→ Task objective
When the line containing "2022-12-24 12:00:17 |" is found in the data below, copy it and each line after it through the line containing "2024-05-25 12:41:30 |", exactly and with no others.

[Dataset entries]
━━━━━━━━━━━━━━━━━━━━
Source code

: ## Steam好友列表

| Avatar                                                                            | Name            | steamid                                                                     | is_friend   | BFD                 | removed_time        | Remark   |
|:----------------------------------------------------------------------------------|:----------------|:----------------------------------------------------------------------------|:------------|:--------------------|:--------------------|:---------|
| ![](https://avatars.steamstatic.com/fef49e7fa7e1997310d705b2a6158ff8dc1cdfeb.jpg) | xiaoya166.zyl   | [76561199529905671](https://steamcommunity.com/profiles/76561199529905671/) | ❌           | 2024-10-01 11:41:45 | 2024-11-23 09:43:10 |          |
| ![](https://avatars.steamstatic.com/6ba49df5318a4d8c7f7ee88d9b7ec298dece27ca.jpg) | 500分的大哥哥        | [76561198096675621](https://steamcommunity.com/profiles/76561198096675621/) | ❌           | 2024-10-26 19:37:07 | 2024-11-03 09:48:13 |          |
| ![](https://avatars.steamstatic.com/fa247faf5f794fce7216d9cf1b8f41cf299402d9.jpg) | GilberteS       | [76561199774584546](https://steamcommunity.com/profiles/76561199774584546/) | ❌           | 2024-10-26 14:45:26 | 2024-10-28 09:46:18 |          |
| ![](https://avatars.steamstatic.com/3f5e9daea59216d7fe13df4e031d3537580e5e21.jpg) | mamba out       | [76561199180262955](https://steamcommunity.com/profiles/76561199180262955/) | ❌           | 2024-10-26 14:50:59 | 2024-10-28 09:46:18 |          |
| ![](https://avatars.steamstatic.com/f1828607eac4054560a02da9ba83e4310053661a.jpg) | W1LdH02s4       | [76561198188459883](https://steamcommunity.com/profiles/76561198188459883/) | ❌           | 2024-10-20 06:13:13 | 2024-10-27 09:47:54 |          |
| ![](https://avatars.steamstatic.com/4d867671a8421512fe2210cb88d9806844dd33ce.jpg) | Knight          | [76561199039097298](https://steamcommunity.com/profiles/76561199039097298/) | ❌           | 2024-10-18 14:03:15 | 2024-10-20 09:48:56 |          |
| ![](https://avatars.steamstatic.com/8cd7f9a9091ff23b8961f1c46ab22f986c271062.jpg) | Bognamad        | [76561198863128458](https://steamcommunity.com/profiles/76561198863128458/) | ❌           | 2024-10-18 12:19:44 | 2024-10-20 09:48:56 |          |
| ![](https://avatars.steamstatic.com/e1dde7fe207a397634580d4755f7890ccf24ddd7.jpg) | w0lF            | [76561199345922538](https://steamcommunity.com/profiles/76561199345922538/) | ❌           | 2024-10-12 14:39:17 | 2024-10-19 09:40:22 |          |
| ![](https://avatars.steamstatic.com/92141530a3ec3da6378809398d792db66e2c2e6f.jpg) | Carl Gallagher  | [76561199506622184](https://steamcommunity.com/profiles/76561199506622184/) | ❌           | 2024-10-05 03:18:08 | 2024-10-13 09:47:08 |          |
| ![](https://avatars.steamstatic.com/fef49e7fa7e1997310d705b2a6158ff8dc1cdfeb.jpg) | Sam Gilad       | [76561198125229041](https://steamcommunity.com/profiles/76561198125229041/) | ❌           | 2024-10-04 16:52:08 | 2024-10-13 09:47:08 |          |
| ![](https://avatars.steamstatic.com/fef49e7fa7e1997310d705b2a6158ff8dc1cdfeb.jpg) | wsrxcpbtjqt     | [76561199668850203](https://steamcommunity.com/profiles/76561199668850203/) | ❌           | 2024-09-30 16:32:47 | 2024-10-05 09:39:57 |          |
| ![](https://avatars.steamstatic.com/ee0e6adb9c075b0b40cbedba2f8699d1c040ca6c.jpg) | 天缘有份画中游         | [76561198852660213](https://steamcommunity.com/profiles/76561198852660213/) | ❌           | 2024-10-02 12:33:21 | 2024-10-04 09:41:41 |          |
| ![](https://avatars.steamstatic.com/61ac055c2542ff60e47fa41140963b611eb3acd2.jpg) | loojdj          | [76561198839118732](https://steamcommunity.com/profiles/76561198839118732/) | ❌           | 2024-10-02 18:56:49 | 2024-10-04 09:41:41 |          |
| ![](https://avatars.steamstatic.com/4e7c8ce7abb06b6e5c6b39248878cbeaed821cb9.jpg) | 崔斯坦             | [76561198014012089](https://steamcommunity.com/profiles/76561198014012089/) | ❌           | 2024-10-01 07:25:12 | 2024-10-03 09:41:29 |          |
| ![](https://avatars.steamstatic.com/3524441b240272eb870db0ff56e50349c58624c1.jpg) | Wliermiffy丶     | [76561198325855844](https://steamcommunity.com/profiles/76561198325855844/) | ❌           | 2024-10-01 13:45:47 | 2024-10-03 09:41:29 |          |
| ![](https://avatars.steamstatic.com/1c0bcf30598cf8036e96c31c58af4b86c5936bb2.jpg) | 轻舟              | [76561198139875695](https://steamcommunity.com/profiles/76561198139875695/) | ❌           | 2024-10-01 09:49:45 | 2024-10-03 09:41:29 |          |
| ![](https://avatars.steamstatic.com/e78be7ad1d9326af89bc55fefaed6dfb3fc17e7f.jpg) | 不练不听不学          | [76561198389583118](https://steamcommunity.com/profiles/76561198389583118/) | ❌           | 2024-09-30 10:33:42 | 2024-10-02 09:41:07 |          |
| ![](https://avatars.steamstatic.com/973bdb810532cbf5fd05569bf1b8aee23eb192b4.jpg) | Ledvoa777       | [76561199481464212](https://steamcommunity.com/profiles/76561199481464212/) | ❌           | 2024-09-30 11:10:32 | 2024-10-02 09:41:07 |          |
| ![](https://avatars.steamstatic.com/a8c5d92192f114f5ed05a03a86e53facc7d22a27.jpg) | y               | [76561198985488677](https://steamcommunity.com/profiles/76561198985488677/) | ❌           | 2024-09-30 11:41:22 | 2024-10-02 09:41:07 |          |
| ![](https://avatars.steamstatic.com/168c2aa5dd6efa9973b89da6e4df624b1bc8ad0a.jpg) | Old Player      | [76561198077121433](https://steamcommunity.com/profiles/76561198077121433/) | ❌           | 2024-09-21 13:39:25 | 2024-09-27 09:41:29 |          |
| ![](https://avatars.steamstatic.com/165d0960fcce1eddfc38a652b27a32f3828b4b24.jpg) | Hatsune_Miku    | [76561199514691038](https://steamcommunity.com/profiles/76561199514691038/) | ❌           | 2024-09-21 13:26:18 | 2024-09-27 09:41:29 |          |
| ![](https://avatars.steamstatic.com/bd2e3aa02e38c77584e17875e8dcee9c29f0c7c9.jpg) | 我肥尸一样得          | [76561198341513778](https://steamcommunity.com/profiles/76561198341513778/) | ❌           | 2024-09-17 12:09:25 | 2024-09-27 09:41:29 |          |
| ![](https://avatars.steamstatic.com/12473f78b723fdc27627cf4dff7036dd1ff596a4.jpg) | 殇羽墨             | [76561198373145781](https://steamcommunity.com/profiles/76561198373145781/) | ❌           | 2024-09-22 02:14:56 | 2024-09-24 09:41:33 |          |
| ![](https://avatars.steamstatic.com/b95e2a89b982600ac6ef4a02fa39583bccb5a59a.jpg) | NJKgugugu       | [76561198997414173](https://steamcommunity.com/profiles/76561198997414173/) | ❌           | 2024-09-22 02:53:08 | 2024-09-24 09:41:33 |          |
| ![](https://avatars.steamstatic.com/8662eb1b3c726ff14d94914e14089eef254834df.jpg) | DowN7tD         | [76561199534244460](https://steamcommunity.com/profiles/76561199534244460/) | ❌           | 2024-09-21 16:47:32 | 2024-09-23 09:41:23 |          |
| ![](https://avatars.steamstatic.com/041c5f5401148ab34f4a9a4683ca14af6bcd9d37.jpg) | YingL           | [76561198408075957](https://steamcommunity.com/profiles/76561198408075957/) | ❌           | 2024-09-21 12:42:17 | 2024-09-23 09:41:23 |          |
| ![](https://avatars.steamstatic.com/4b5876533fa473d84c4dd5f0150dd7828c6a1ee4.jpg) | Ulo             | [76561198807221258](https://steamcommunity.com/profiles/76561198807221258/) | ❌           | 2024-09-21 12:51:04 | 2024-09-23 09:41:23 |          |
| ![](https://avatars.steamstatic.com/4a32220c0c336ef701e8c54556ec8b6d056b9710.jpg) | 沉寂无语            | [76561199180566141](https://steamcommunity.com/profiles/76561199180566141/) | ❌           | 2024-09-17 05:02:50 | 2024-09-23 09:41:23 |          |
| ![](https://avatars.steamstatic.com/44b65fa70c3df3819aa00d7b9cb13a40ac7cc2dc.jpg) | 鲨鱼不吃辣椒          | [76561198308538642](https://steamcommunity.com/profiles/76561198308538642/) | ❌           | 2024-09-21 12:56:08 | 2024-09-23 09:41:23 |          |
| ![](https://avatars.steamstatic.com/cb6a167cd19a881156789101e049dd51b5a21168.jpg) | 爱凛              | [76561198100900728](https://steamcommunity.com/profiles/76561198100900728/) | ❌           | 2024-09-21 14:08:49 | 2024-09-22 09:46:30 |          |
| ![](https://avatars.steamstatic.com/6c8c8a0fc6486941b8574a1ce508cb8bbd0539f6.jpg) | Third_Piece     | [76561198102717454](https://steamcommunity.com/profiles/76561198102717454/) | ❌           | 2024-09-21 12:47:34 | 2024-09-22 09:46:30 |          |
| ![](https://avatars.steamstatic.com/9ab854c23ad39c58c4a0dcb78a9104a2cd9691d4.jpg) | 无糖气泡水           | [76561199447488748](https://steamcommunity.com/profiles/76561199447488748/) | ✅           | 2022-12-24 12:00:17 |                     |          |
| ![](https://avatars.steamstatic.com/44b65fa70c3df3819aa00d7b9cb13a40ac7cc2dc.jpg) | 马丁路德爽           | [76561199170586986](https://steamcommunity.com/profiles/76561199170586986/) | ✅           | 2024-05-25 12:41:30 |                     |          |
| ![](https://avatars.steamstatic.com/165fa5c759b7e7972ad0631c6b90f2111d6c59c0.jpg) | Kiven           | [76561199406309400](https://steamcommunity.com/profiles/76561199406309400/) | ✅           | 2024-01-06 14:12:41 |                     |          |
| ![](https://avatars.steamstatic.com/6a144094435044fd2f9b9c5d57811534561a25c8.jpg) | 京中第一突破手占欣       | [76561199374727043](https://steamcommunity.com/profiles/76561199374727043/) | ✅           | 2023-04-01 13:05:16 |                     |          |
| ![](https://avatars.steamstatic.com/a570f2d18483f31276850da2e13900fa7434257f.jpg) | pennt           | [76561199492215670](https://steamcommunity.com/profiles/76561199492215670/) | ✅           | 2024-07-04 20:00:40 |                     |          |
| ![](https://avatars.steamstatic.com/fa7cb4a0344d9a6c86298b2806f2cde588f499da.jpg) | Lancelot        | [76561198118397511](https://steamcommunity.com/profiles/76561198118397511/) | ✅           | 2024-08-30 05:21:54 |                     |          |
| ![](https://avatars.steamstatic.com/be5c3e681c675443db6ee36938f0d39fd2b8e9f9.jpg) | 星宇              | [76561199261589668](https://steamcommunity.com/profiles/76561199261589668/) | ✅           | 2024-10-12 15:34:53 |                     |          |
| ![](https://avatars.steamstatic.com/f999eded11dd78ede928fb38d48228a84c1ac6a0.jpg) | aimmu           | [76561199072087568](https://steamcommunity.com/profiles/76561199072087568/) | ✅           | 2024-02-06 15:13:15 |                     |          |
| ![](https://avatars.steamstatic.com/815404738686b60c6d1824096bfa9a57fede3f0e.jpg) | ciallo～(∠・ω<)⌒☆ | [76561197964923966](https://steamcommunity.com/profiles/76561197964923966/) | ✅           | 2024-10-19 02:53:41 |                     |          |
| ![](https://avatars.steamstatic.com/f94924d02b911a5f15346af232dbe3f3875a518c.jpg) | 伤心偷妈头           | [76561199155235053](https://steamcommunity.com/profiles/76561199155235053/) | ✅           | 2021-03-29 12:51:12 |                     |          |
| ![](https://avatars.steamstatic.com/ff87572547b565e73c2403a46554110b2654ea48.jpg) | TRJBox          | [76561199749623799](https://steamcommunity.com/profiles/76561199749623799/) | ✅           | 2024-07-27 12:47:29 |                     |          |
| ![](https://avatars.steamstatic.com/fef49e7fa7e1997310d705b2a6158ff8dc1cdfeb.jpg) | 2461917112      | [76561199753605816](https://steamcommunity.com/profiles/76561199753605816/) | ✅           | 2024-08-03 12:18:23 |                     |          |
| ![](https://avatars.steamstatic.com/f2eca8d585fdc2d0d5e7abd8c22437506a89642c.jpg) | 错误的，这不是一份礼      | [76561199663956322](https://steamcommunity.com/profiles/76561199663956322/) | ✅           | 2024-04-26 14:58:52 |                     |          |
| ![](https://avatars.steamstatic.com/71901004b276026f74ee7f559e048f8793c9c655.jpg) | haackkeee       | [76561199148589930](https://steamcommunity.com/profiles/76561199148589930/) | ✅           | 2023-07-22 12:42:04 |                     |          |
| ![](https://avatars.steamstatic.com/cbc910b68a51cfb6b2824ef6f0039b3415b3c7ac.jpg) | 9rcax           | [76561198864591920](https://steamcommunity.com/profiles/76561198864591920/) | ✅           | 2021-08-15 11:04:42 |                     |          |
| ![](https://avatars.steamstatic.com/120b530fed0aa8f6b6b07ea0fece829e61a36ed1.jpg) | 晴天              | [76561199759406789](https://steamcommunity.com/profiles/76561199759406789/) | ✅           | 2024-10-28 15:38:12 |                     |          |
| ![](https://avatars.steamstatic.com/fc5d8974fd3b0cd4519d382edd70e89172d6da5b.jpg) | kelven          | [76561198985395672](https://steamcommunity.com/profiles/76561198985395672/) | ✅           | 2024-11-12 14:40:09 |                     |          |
━━━━━━━━━━━━━━━━━━━━
→ Answer to this task
| ![](https://avatars.steamstatic.com/9ab854c23ad39c58c4a0dcb78a9104a2cd9691d4.jpg) | 无糖气泡水           | [76561199447488748](https://steamcommunity.com/profiles/76561199447488748/) | ✅           | 2022-12-24 12:00:17 |                     |          |
| ![](https://avatars.steamstatic.com/44b65fa70c3df3819aa00d7b9cb13a40ac7cc2dc.jpg) | 马丁路德爽           | [76561199170586986](https://steamcommunity.com/profiles/76561199170586986/) | ✅           | 2024-05-25 12:41:30 |                     |          |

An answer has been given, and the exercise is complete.